## What the task requires
Reproduce the records word for word, with nothing left out.

## Excerpted data
────────────────────────────────────────
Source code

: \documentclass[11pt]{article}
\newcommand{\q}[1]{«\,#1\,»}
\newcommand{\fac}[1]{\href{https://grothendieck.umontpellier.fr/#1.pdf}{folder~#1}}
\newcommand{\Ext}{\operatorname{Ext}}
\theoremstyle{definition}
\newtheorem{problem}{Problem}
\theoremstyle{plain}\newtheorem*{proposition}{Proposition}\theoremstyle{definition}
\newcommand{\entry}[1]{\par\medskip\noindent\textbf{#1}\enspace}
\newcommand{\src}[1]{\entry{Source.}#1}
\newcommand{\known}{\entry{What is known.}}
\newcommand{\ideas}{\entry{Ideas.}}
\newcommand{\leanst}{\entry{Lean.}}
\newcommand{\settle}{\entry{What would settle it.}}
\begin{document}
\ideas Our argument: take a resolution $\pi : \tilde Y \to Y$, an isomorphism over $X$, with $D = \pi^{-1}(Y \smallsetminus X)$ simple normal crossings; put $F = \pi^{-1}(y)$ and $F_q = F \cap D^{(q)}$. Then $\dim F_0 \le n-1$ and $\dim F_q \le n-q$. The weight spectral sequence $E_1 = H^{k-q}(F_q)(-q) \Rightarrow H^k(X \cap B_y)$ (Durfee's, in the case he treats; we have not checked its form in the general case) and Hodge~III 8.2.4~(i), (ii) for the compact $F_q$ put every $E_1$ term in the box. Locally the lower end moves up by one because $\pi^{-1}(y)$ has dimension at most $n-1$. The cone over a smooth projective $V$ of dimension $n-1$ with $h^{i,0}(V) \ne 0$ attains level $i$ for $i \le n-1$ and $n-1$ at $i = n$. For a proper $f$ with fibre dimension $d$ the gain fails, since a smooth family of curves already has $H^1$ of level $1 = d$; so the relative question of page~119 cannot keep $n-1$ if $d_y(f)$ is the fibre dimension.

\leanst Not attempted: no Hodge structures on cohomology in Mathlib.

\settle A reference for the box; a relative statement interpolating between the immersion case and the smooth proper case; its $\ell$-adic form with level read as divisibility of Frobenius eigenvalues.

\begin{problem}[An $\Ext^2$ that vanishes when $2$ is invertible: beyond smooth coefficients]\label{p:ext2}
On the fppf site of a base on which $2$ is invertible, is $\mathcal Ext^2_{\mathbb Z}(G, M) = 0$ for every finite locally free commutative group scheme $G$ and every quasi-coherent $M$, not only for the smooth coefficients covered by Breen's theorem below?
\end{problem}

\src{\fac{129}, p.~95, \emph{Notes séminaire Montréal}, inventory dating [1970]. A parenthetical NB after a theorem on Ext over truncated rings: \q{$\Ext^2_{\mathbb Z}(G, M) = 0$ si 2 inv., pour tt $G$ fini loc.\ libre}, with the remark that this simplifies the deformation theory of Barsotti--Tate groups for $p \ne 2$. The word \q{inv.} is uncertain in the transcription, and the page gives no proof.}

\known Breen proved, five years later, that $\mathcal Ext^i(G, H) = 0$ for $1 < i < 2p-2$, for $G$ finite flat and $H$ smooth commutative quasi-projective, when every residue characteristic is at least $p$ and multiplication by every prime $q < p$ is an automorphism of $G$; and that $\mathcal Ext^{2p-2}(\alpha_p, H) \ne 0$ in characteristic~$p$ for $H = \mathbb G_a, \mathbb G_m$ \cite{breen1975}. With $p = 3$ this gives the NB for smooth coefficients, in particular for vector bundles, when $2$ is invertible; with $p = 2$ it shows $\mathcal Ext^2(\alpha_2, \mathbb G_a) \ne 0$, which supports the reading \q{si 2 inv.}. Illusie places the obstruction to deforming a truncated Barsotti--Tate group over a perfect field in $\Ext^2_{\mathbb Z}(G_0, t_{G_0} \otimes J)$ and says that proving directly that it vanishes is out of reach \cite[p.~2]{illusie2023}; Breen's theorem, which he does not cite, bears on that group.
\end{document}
────────────────────────────────────────
## Answer to this task
Source code

: \documentclass[11pt]{article}
\newcommand{\q}[1]{«\,#1\,»}
\newcommand{\fac}[1]{\href{https://grothendieck.umontpellier.fr/#1.pdf}{folder~#1}}
\newcommand{\Ext}{\operatorname{Ext}}
\theoremstyle{definition}
\newtheorem{problem}{Problem}
\theoremstyle{plain}\newtheorem*{proposition}{Proposition}\theoremstyle{definition}
\newcommand{\entry}[1]{\par\medskip\noindent\textbf{#1}\enspace}
\newcommand{\src}[1]{\entry{Source.}#1}
\newcommand{\known}{\entry{What is known.}}
\newcommand{\ideas}{\entry{Ideas.}}
\newcommand{\leanst}{\entry{Lean.}}
\newcommand{\settle}{\entry{What would settle it.}}
\begin{document}
\ideas Our argument: take a resolution $\pi : \tilde Y \to Y$, an isomorphism over $X$, with $D = \pi^{-1}(Y \smallsetminus X)$ simple normal crossings; put $F = \pi^{-1}(y)$ and $F_q = F \cap D^{(q)}$. Then $\dim F_0 \le n-1$ and $\dim F_q \le n-q$. The weight spectral sequence $E_1 = H^{k-q}(F_q)(-q) \Rightarrow H^k(X \cap B_y)$ (Durfee's, in the case he treats; we have not checked its form in the general case) and Hodge~III 8.2.4~(i), (ii) for the compact $F_q$ put every $E_1$ term in the box. Locally the lower end moves up by one because $\pi^{-1}(y)$ has dimension at most $n-1$. The cone over a smooth projective $V$ of dimension $n-1$ with $h^{i,0}(V) \ne 0$ attains level $i$ for $i \le n-1$ and $n-1$ at $i = n$. For a proper $f$ with fibre dimension $d$ the gain fails, since a smooth family of curves already has $H^1$ of level $1 = d$; so the relative question of page~119 cannot keep $n-1$ if $d_y(f)$ is the fibre dimension.

\leanst Not attempted: no Hodge structures on cohomology in Mathlib.

\settle A reference for the box; a relative statement interpolating between the immersion case and the smooth proper case; its $\ell$-adic form with level read as divisibility of Frobenius eigenvalues.

\begin{problem}[An $\Ext^2$ that vanishes when $2$ is invertible: beyond smooth coefficients]\label{p:ext2}
On the fppf site of a base on which $2$ is invertible, is $\mathcal Ext^2_{\mathbb Z}(G, M) = 0$ for every finite locally free commutative group scheme $G$ and every quasi-coherent $M$, not only for the smooth coefficients covered by Breen's theorem below?
\end{problem}

\src{\fac{129}, p.~95, \emph{Notes séminaire Montréal}, inventory dating [1970]. A parenthetical NB after a theorem on Ext over truncated rings: \q{$\Ext^2_{\mathbb Z}(G, M) = 0$ si 2 inv., pour tt $G$ fini loc.\ libre}, with the remark that this simplifies the deformation theory of Barsotti--Tate groups for $p \ne 2$. The word \q{inv.} is uncertain in the transcription, and the page gives no proof.}

\known Breen proved, five years later, that $\mathcal Ext^i(G, H) = 0$ for $1 < i < 2p-2$, for $G$ finite flat and $H$ smooth commutative quasi-projective, when every residue characteristic is at least $p$ and multiplication by every prime $q < p$ is an automorphism of $G$; and that $\mathcal Ext^{2p-2}(\alpha_p, H) \ne 0$ in characteristic~$p$ for $H = \mathbb G_a, \mathbb G_m$ \cite{breen1975}. With $p = 3$ this gives the NB for smooth coefficients, in particular for vector bundles, when $2$ is invertible; with $p = 2$ it shows $\mathcal Ext^2(\alpha_2, \mathbb G_a) \ne 0$, which supports the reading \q{si 2 inv.}. Illusie places the obstruction to deforming a truncated Barsotti--Tate group over a perfect field in $\Ext^2_{\mathbb Z}(G_0, t_{G_0} \otimes J)$ and says that proving directly that it vanishes is out of reach \cite[p.~2]{illusie2023}; Breen's theorem, which he does not cite, bears on that group.
\end{document}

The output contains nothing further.